As the revenues from online sales continued to grow significantly researchers identified different types of online shoppers, Rohm & Swaninathan identified four categories and named them “convenience shoppers, variety seekers, balanced buyers, and store-oriented shoppers”.
They focused on shopping motivations and found that the variety of products available and the perceived convenience of the buying online experience were significant motivating factors.
English entrepreneur Michael Aldrich was a pioneer of online shopping in 1979. His system connected a modified domestic TV to a real-time transaction processing computer via a domestic telephone line. He believed that videotex, the modified domestic TV technology with a simple menu-driven human–computer interface, was a ‘new, universally applicable, participative communication medium — the first since the invention of the telephone.’
This enabled ‘closed’ corporate information systems to be opened to ‘outside’ correspondents not just for transaction processing but also for e-messaging and information retrieval and dissemination, later known as e-business.

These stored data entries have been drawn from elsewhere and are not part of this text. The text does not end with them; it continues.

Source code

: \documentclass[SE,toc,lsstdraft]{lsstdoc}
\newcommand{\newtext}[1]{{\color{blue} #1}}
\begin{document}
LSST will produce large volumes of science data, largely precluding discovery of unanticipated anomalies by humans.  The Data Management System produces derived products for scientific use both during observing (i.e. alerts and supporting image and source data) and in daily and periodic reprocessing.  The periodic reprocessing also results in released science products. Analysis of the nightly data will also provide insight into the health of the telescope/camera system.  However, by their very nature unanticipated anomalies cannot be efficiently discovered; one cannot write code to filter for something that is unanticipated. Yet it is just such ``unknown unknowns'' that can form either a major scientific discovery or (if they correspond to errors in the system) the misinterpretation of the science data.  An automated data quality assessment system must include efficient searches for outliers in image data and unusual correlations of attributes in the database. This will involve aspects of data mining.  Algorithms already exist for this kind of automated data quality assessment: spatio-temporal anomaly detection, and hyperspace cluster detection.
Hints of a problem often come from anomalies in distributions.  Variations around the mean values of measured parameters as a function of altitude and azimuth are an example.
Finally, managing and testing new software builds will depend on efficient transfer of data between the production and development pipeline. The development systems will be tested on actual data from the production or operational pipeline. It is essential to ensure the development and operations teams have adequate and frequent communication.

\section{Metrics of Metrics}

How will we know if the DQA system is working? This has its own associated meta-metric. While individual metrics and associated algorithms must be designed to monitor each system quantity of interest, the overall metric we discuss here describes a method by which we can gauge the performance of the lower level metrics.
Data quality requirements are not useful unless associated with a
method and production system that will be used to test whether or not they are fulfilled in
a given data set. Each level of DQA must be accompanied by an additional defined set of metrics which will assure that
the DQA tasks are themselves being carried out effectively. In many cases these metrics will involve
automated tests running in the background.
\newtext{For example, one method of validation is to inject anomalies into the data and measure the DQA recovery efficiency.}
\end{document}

His definition of the new mass communications medium as ‘participative’ was fundamentally different from the traditional definitions of mass communication and mass media and a precursor to the social networking on the Internet 25 years later.
In March 1980 he launched Redifon’s Office Revolution, which allowed consumers, customers, agents, distributors, suppliers and service companies to be connected on-line to the corporate systems and allow business transactions to be completed electronically in real-time.
During the 1980s he designed, manufactured, sold, installed, maintained and supported many online shopping systems, using videotex technology.
The first World Wide Web server and browser, created by Tim Berners-Lee in 1990, opened for commercial use in 1991. Thereafter, subsequent technological innovations emerged in 1994: online banking, the opening of an online pizza shop by Pizza Hut, Netscape’s SSL v2 encryption standard for secure data transfer, and Intershop’s first online shopping system.
The first secure retail transaction over the Web was either by NetMarket or Internet Shopping Network in 1994. Immediately after, Amazon.com launched its online shopping site in 1995 and eBay was also introduced in 1995. Alibaba’s sites Taobao and Tmall were launched in 2003 and 2008, respectively.
Retailers are increasingly selling goods and services prior to availability through “pretail” for testing, building, and managing demand.